(Beginning of Provided information)

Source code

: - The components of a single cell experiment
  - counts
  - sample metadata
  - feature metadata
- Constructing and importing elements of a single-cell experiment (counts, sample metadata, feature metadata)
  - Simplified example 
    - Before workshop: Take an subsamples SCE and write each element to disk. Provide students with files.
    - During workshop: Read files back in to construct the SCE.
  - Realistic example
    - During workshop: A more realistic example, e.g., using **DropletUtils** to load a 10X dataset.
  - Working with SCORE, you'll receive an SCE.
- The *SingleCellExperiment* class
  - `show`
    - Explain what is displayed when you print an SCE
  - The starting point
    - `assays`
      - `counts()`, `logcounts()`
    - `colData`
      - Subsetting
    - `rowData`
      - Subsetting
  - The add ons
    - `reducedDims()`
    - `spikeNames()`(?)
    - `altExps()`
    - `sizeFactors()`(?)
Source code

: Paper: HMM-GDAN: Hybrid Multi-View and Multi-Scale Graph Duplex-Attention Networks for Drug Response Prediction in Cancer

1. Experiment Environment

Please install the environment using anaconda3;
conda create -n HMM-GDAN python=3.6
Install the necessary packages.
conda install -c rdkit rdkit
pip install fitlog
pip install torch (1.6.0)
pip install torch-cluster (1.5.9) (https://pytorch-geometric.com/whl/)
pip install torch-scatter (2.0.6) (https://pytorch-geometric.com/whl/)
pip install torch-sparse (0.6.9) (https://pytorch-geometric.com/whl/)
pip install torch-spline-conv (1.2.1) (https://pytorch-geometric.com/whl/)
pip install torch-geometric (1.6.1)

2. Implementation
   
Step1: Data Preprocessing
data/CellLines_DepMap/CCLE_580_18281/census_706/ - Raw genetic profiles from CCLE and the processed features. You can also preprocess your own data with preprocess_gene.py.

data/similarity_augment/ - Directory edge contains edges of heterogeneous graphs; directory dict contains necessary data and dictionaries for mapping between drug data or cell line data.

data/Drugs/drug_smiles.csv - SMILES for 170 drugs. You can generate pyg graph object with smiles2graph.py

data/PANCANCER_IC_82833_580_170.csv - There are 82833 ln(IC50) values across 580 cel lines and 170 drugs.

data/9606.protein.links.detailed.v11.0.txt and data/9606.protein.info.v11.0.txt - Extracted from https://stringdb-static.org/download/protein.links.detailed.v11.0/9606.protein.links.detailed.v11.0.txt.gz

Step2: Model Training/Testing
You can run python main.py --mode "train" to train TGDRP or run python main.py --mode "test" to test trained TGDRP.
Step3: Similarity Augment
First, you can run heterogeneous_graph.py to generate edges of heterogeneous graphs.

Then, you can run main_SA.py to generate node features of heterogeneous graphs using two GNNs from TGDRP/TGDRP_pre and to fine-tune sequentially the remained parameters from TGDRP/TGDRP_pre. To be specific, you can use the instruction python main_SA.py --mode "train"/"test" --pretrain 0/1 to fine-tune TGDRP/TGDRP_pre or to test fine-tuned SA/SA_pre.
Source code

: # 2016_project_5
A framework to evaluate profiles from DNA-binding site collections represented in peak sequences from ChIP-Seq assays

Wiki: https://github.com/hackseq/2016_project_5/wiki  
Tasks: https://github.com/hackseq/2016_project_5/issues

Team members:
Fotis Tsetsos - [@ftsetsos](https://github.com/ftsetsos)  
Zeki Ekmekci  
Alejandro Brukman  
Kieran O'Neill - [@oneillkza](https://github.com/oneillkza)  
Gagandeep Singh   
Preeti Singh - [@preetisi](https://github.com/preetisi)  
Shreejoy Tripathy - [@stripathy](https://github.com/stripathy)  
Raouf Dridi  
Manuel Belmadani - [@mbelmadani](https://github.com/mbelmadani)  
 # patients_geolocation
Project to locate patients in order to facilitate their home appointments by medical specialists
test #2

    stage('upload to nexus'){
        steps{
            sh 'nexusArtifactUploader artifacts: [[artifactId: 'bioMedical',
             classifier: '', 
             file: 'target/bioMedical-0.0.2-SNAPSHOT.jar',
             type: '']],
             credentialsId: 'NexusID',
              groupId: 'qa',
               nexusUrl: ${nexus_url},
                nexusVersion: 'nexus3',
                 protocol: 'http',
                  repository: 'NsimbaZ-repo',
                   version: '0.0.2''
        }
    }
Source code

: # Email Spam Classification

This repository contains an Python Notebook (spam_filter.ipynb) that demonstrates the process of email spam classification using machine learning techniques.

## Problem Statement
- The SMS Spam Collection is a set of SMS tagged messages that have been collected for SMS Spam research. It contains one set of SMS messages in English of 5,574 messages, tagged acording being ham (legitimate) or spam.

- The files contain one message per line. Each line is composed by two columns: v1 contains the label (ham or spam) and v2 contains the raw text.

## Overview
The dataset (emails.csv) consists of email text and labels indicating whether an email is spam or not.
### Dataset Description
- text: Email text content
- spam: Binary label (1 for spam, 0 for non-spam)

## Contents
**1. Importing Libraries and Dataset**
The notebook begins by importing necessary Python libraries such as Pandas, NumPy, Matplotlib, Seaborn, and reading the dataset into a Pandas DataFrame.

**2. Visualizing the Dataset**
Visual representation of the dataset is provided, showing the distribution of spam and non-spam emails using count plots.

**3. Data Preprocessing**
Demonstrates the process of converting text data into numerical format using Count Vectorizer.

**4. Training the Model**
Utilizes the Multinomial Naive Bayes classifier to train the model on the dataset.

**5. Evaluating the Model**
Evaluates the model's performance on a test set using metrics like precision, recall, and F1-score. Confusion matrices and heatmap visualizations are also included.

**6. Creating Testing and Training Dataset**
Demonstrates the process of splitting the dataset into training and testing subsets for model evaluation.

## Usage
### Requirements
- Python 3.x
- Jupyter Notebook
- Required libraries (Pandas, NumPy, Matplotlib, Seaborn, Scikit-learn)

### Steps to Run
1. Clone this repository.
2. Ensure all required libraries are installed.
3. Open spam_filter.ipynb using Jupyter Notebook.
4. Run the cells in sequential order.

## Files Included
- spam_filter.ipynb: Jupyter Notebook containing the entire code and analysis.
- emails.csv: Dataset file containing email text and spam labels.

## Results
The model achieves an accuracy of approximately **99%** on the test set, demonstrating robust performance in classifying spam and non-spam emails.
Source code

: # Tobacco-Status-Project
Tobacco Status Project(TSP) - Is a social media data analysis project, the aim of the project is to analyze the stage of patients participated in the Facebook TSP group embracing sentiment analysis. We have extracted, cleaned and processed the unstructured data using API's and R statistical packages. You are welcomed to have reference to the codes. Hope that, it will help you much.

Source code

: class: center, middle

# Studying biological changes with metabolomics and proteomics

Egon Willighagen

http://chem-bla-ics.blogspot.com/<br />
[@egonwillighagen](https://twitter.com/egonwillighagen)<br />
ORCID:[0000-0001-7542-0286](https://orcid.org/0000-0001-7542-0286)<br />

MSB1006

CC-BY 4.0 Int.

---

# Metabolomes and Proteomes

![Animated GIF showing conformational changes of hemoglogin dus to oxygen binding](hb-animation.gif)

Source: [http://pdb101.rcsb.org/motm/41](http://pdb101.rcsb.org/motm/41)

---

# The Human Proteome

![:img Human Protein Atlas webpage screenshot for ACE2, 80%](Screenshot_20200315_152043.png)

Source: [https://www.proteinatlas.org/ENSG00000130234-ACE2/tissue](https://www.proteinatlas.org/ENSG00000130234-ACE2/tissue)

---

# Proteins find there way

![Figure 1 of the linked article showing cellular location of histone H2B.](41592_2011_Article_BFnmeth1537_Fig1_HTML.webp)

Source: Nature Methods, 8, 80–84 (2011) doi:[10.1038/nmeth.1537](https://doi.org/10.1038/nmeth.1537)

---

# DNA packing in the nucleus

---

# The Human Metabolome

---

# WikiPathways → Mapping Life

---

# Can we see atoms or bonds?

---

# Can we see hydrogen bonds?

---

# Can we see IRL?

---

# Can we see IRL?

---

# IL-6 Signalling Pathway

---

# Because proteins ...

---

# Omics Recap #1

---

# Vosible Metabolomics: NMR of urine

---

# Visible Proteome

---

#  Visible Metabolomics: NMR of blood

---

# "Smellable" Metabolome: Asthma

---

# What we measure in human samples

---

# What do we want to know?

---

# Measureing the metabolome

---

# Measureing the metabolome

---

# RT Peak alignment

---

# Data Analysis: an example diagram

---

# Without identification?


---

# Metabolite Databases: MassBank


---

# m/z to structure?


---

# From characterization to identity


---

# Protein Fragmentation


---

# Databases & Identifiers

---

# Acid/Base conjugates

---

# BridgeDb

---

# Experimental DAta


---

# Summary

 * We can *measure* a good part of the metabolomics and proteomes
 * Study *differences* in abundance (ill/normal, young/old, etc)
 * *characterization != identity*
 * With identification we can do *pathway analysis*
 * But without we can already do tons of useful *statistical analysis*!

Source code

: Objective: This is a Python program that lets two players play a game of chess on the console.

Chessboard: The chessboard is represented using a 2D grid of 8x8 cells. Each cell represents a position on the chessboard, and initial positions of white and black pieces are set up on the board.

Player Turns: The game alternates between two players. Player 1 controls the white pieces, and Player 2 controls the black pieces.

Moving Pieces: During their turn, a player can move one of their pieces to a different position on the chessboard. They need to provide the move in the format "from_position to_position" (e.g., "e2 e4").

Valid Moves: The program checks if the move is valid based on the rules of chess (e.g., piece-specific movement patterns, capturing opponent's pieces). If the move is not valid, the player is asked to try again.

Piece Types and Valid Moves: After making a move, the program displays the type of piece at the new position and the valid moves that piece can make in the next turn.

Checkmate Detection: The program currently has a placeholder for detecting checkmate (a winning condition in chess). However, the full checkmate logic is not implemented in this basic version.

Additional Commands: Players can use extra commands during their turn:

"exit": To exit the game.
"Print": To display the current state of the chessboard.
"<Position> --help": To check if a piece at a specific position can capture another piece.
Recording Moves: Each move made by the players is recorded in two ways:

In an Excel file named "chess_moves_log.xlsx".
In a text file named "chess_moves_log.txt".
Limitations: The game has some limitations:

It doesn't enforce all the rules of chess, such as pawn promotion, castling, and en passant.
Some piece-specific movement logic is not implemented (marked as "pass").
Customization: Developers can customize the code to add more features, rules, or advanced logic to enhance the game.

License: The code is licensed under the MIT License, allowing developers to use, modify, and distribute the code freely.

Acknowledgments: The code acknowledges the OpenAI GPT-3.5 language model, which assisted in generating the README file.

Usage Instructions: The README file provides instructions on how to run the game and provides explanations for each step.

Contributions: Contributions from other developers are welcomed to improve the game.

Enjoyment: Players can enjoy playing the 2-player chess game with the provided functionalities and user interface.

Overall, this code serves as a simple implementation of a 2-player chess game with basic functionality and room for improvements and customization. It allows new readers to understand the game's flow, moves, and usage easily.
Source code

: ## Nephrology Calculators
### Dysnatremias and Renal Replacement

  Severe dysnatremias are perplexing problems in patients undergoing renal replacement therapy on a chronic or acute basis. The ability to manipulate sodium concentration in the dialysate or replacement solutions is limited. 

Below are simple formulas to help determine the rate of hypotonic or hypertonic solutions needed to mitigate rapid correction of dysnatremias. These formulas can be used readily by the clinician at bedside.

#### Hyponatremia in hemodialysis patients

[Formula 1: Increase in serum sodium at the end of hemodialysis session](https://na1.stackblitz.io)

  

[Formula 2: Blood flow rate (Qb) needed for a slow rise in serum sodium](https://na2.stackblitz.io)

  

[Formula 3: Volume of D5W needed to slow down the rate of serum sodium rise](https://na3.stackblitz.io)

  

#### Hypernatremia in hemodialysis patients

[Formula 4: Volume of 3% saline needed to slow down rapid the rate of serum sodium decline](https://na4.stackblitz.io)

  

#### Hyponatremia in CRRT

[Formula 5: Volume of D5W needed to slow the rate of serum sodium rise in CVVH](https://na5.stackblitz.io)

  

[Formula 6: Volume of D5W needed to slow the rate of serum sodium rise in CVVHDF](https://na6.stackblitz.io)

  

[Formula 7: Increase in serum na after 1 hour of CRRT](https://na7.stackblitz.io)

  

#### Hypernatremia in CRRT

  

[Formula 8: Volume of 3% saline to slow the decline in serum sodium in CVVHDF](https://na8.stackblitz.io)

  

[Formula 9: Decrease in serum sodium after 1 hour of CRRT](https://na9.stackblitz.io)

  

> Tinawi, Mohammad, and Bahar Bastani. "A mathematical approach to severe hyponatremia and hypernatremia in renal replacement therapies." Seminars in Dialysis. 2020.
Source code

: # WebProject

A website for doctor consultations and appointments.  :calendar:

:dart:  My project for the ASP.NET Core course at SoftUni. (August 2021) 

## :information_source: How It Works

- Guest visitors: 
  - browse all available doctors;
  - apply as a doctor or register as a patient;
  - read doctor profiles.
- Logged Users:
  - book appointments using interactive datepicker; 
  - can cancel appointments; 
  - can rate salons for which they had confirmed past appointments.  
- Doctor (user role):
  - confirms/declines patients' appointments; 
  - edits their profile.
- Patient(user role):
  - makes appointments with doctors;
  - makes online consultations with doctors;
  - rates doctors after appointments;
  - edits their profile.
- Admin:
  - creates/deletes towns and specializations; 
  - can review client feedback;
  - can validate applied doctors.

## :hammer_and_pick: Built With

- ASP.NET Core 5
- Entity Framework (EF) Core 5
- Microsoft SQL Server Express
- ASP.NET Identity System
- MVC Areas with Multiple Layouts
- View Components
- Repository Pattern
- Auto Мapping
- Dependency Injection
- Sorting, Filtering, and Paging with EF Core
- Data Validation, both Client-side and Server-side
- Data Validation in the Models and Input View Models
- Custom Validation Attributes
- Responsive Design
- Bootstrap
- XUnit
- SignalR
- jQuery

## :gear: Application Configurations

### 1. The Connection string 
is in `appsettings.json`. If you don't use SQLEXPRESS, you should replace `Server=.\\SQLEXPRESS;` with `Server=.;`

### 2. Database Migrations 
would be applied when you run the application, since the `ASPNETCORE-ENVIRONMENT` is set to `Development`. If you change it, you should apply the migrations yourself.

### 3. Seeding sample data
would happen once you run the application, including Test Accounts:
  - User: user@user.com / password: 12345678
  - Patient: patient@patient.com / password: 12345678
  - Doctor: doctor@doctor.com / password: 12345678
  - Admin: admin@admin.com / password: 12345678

(End of Provided information)

Above are the lines; repeat exactly the ones from the line containing "[@egonwillighagen](https://twitter.com/egonwillighagen)<br />" down to the line containing "for ACE2, 80%](Screenshot_20200315_152043.png)", both inclusive.

[@egonwillighagen](https://twitter.com/egonwillighagen)<br />
ORCID:[0000-0001-7542-0286](https://orcid.org/0000-0001-7542-0286)<br />

MSB1006

CC-BY 4.0 Int.

---

# Metabolomes and Proteomes

![Animated GIF showing conformational changes of hemoglogin dus to oxygen binding](hb-animation.gif)

Source: [http://pdb101.rcsb.org/motm/41](http://pdb101.rcsb.org/motm/41)

---

# The Human Proteome

![:img Human Protein Atlas webpage screenshot for ACE2, 80%](Screenshot_20200315_152043.png)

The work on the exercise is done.